» Task details
Each line of the data that includes "integrated" must be copied.

» Extracted material

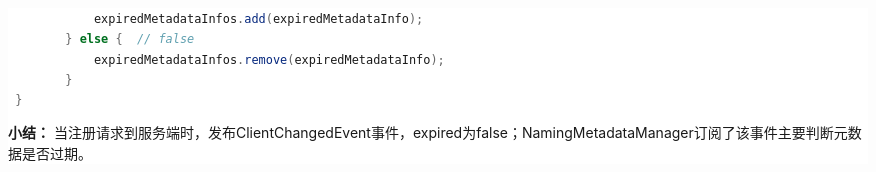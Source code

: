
 ```java
            expiredMetadataInfos.add(expiredMetadataInfo);
        } else {  // false
            expiredMetadataInfos.remove(expiredMetadataInfo);
        }
 }
```

**小结：** 当注册请求到服务端时，发布ClientChangedEvent事件，expired为false；NamingMetadataManager订阅了该事件主要判断元数据是否过期。





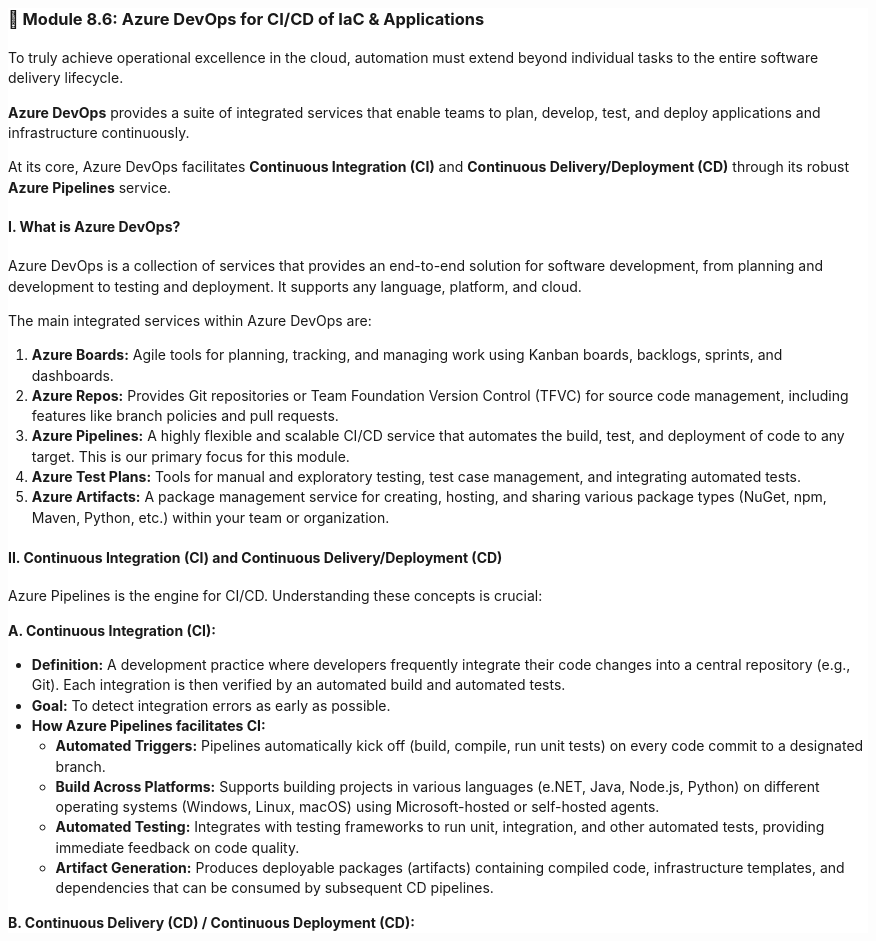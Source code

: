 ### **🚀 Module 8.6: Azure DevOps for CI/CD of IaC & Applications**

To truly achieve operational excellence in the cloud, automation must extend beyond individual tasks to the entire software delivery lifecycle.

**Azure DevOps** provides a suite of integrated services that enable teams to plan, develop, test, and deploy applications and infrastructure continuously. 

At its core, Azure DevOps facilitates **Continuous Integration (CI)** and **Continuous Delivery/Deployment (CD)** through its robust **Azure Pipelines** service.

#### **I. What is Azure DevOps?**

Azure DevOps is a collection of services that provides an end-to-end solution for software development, from planning and development to testing and deployment. It supports any language, platform, and cloud.

The main integrated services within Azure DevOps are:

1.  **Azure Boards:** Agile tools for planning, tracking, and managing work using Kanban boards, backlogs, sprints, and dashboards.
2.  **Azure Repos:** Provides Git repositories or Team Foundation Version Control (TFVC) for source code management, including features like branch policies and pull requests.
3.  **Azure Pipelines:** A highly flexible and scalable CI/CD service that automates the build, test, and deployment of code to any target. This is our primary focus for this module.
4.  **Azure Test Plans:** Tools for manual and exploratory testing, test case management, and integrating automated tests.
5.  **Azure Artifacts:** A package management service for creating, hosting, and sharing various package types (NuGet, npm, Maven, Python, etc.) within your team or organization.

#### **II. Continuous Integration (CI) and Continuous Delivery/Deployment (CD)**

Azure Pipelines is the engine for CI/CD. Understanding these concepts is crucial:

**A. Continuous Integration (CI):**

  * **Definition:** A development practice where developers frequently integrate their code changes into a central repository (e.g., Git). Each integration is then verified by an automated build and automated tests.
  * **Goal:** To detect integration errors as early as possible.
  * **How Azure Pipelines facilitates CI:**
      * **Automated Triggers:** Pipelines automatically kick off (build, compile, run unit tests) on every code commit to a designated branch.
      * **Build Across Platforms:** Supports building projects in various languages (e.NET, Java, Node.js, Python) on different operating systems (Windows, Linux, macOS) using Microsoft-hosted or self-hosted agents.
      * **Automated Testing:** Integrates with testing frameworks to run unit, integration, and other automated tests, providing immediate feedback on code quality.
      * **Artifact Generation:** Produces deployable packages (artifacts) containing compiled code, infrastructure templates, and dependencies that can be consumed by subsequent CD pipelines.

**B. Continuous Delivery (CD) / Continuous Deployment (CD):**
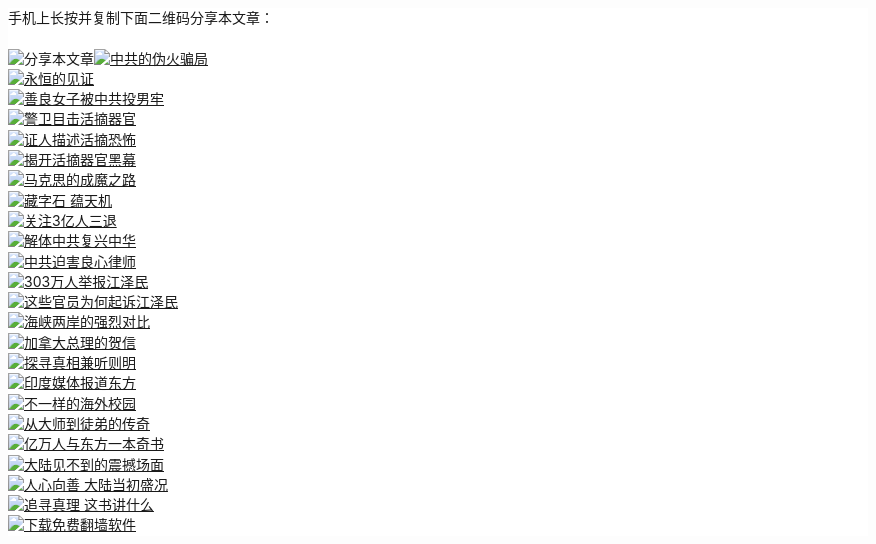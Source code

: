 ####
手机上长按并复制下面二维码分享本文章：<br><br><img src="http://d1p1.ip.zn2.us/v.php?action=qrcode&url=https://github.com/gzhsl204/djy/blob/master/gb/19/11/5/n11634911.md%231" title="分享本文章"></td><td VALIGN=TOP><a href="https://github.com/gzhsl204/djy/blob/master/gb/16/1/21/n4622075.md?dfh#1" target="_blank"><img src="https://gitlab.com/szzdlab/djy/raw/master/gb/300/wei-f1.jpg" title="中共的伪火骗局"  alt="中共的伪火骗局"></a><br><a href="https://github.com/gzhsl204/www/blob/master/README.md?dfh#9" target="_blank"><img src="https://gitlab.com/szzdlab/djy/raw/master/gb/300/yong-h.jpg" title="永恒的见证"  alt="永恒的见证"></a><br><a href="https://github.com/gzhsl204/djy/blob/master/gb/13/9/29/n3974789.md?dfh#1" target="_blank"><img src="https://gitlab.com/szzdlab/djy/raw/master/gb/300/shang-lnz.jpg" title="善良女子被中共投男牢"  alt="善良女子被中共投男牢"></a><br><a href="https://github.com/gzhsl204/djy/blob/master/gb/16/3/16/n4663449.md?dfh#1" target="_blank"><img src="https://gitlab.com/szzdlab/djy/raw/master/gb/300/huo-z3.jpg" title="警卫目击活摘器官"  alt="警卫目击活摘器官"></a><br><a href="https://github.com/gzhsl204/djy/blob/master/gb/16/8/7/n8177641.md?dfh#1" target="_blank"><img src="https://gitlab.com/szzdlab/djy/raw/master/gb/300/huo-z4.jpg" title="证人描述活摘恐怖"  alt="证人描述活摘恐怖"></a><br><a href="https://github.com/gzhsl204/djy/blob/master/gb/10/4/19/n2881569.md?dfh#1" target="_blank"><img src="https://gitlab.com/szzdlab/djy/raw/master/gb/300/huo-z1.jpg" title="揭开活摘器官黑幕"  alt="揭开活摘器官黑幕"></a><br><a href="https://github.com/gzhsl204/djy/blob/master/gb/10/11/7/n3077476.md?dfh#1" target="_blank"><img src="https://gitlab.com/szzdlab/djy/raw/master/gb/300/ma-ks.jpg" title="马克思的成魔之路"  alt="马克思的成魔之路"></a><br><a href="https://github.com/gzhsl204/djy/blob/master/gb/14/6/9/n4173977.md?dfh#1" target="_blank"><img src="https://gitlab.com/szzdlab/djy/raw/master/gb/300/chang-zs.jpg" title="藏字石 蕴天机"  alt="藏字石 蕴天机"></a><br><a href="https://github.com/gzhsl204/djy/blob/master/gb/18/5/10/n10381511.md?dfh#1" target="_blank"><img src="https://gitlab.com/szzdlab/djy/raw/master/gb/300/st1.jpg" title="关注3亿人三退"  alt="关注3亿人三退"></a><br><a href="https://github.com/gzhsl204/djy/blob/master/gb/18/3/21/n10237682.md?dfh#1" target="_blank"><img src="https://gitlab.com/szzdlab/djy/raw/master/gb/300/jie-t.jpg" title="解体中共复兴中华"  alt="解体中共复兴中华"></a><br><a href="https://github.com/gzhsl204/djy/blob/master/gb/9/2/9/n2422991.md?dfh#1" target="_blank"><img src="https://gitlab.com/szzdlab/djy/raw/master/gb/300/gao-zs.jpg" title="中共迫害良心律师"  alt="中共迫害良心律师"></a><br><a href="https://github.com/gzhsl204/djy/blob/master/gb/18/12/9/n10900044.md?dfh#1" target="_blank"><img src="https://gitlab.com/szzdlab/djy/raw/master/gb/300/sj1.jpg" title="303万人举报江泽民"  alt="303万人举报江泽民"></a><br><a href="https://github.com/gzhsl204/djy/blob/master/gb/18/8/28/n10672014.md?dfh#1" target="_blank"><img src="https://gitlab.com/szzdlab/djy/raw/master/gb/300/sj2.jpg" title="这些官员为何起诉江泽民"  alt="这些官员为何起诉江泽民"></a><br><a href="https://github.com/gzhsl204/djy/blob/master/gb/8/12/18/n2367165.md?dfh#1" target="_blank"><img src="https://gitlab.com/szzdlab/djy/raw/master/gb/300/liangan.jpg" title="海峡两岸的强烈对比"  alt="海峡两岸的强烈对比"></a><br><a href="https://github.com/gzhsl204/djy/blob/master/gb/15/5/5/n4427238.md?dfh#1" target="_blank"><img src="https://gitlab.com/szzdlab/djy/raw/master/gb/300/jia-ndzl.jpg" title="加拿大总理的贺信"  alt="加拿大总理的贺信"></a><br><a href="https://github.com/gzhsl204/djy/blob/master/gb/11/6/17/n3289382.md?dfh#1" target="_blank"><img src="https://gitlab.com/szzdlab/djy/raw/master/gb/300/xiao-wd.jpg" title="探寻真相兼听则明"  alt="探寻真相兼听则明"></a><br><a href="https://github.com/gzhsl204/djy/blob/master/gb/18/10/27/n10812623.md?dfh#1" target="_blank">
<img src="https://gitlab.com/szzdlab/djy/raw/master/gb/300/yindu.jpg" title="印度媒体报道东方"  alt="印度媒体报道东方"></a><br><a href="https://github.com/gzhsl204/djy/blob/master/gb/18/6/9/n10469652.md?dfh#1" target="_blank"><img src="https://gitlab.com/szzdlab/djy/raw/master/gb/300/xie-j.jpg" title="不一样的海外校园"  alt="不一样的海外校园"></a><br><a href="https://github.com/gzhsl204/djy/blob/master/gb/7/4/5/n1669415.md?dfh#1" target="_blank"><img src="https://gitlab.com/szzdlab/djy/raw/master/gb/300/li-up.jpg" title="从大师到徒弟的传奇"  alt="从大师到徒弟的传奇"></a><br><a href="https://github.com/gzhsl204/djy/blob/master/gb/17/5/26/n9191512.md?dfh#1" target="_blank"><img src="https://gitlab.com/szzdlab/djy/raw/master/gb/300/zfl2.jpg" title="亿万人与东方一本奇书"  alt="亿万人与东方一本奇书"></a><br><a href="https://github.com/gzhsl204/djy/blob/master/gb/13/11/27/n4020290.md?dfh#1" target="_blank"><img src="https://gitlab.com/szzdlab/djy/raw/master/gb/300/zhen-h.jpg" title="大陆见不到的震撼场面"  alt="大陆见不到的震撼场面"></a><br><a href="https://github.com/gzhsl204/djy/blob/master/gb/15/7/17/n4482910.md?dfh#1" target="_blank"><img src="https://gitlab.com/szzdlab/djy/raw/master/gb/300/dalu-sk.jpg" title="人心向善 大陆当初盛况"  alt="人心向善 大陆当初盛况"></a><br><a href="https://github.com/gzhsl204/djy/blob/master/gb/9/10/15/n2689419.md?dfh#1" target="_blank"><img src="https://gitlab.com/szzdlab/djy/raw/master/gb/300/zfl1.jpg" title="追寻真理 这书讲什么"  alt="追寻真理 这书讲什么"></a><br><a href="https://github.com/gzhsl204/www/blob/master/README.md?dfh#1" target="_blank"><img src="https://gitlab.com/szzdlab/djy/raw/master/gb/300/fq1.jpg" title="下载免费翻墙软件"  alt="下载免费翻墙软件"></a><br></td></tr></table>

» Output of the exercise
**Azure DevOps** provides a suite of integrated services that enable teams to plan, develop, test, and deploy applications and infrastructure continuously. 
The main integrated services within Azure DevOps are:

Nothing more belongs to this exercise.